*** SOURCE DATA Section Begins ***

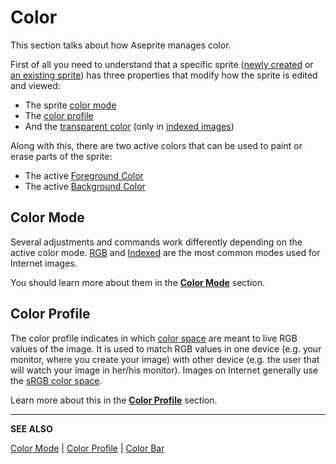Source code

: # Color

This section talks about how Aseprite manages color.

First of all you need to understand that a specific sprite
([newly created](new-sprite.md) or [an existing sprite](open.md))
has three properties that modify how the sprite is edited and viewed:

* The sprite [color mode](color-mode.md)
* The [color profile](color-profile.md)
* And the [transparent color](transparent-color.md)
  (only in [indexed images](color-mode.md#indexed))

Along with this, there are two active colors that can be used to paint
or erase parts of the sprite:

* The active [Foreground Color](color-bar.md#foreground-color)
* The active [Background Color](color-bar.md#background-color)

## Color Mode

Several adjustments and commands work differently depending on the
active color
mode. [RGB](https://en.wikipedia.org/wiki/RGB_color_model) and
[Indexed](https://en.wikipedia.org/wiki/Indexed_color) are the most
common modes used for Internet images.

You should learn more about them in the **[Color Mode](color-mode.md)**
section.

## Color Profile

The color profile indicates in which [color space](https://en.wikipedia.org/wiki/Color_space)
are meant to live RGB values of the image. It is used to match RGB values
in one device (e.g. your monitor, where you create your image) with other
device (e.g. the user that will watch your image in her/his monitor).
Images on Internet generally use the [sRGB color space](https://en.wikipedia.org/wiki/SRGB).

Learn more about this in the **[Color Profile](color-profile.md)** section.

---

**SEE ALSO**

[Color Mode](color-mode.md) |
[Color Profile](color-profile.md) |
[Color Bar](color-bar.md)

*** SOURCE DATA Section Ends ***

◆ YOUR ASSIGNMENT
Without the pictures, give back the entries exactly.

◆ YOUR SOLUTION
Source code

: # Color

This section talks about how Aseprite manages color.

First of all you need to understand that a specific sprite
([newly created](new-sprite.md) or [an existing sprite](open.md))
has three properties that modify how the sprite is edited and viewed:

* The sprite [color mode](color-mode.md)
* The [color profile](color-profile.md)
* And the [transparent color](transparent-color.md)
  (only in [indexed images](color-mode.md#indexed))

Along with this, there are two active colors that can be used to paint
or erase parts of the sprite:

* The active [Foreground Color](color-bar.md#foreground-color)
* The active [Background Color](color-bar.md#background-color)

## Color Mode

Several adjustments and commands work differently depending on the
active color
mode. [RGB](https://en.wikipedia.org/wiki/RGB_color_model) and
[Indexed](https://en.wikipedia.org/wiki/Indexed_color) are the most
common modes used for Internet images.

You should learn more about them in the **[Color Mode](color-mode.md)**
section.

## Color Profile

The color profile indicates in which [color space](https://en.wikipedia.org/wiki/Color_space)
are meant to live RGB values of the image. It is used to match RGB values
in one device (e.g. your monitor, where you create your image) with other
device (e.g. the user that will watch your image in her/his monitor).
Images on Internet generally use the [sRGB color space](https://en.wikipedia.org/wiki/SRGB).

Learn more about this in the **[Color Profile](color-profile.md)** section.

---

**SEE ALSO**

[Color Mode](color-mode.md) |
[Color Profile](color-profile.md) |
[Color Bar](color-bar.md)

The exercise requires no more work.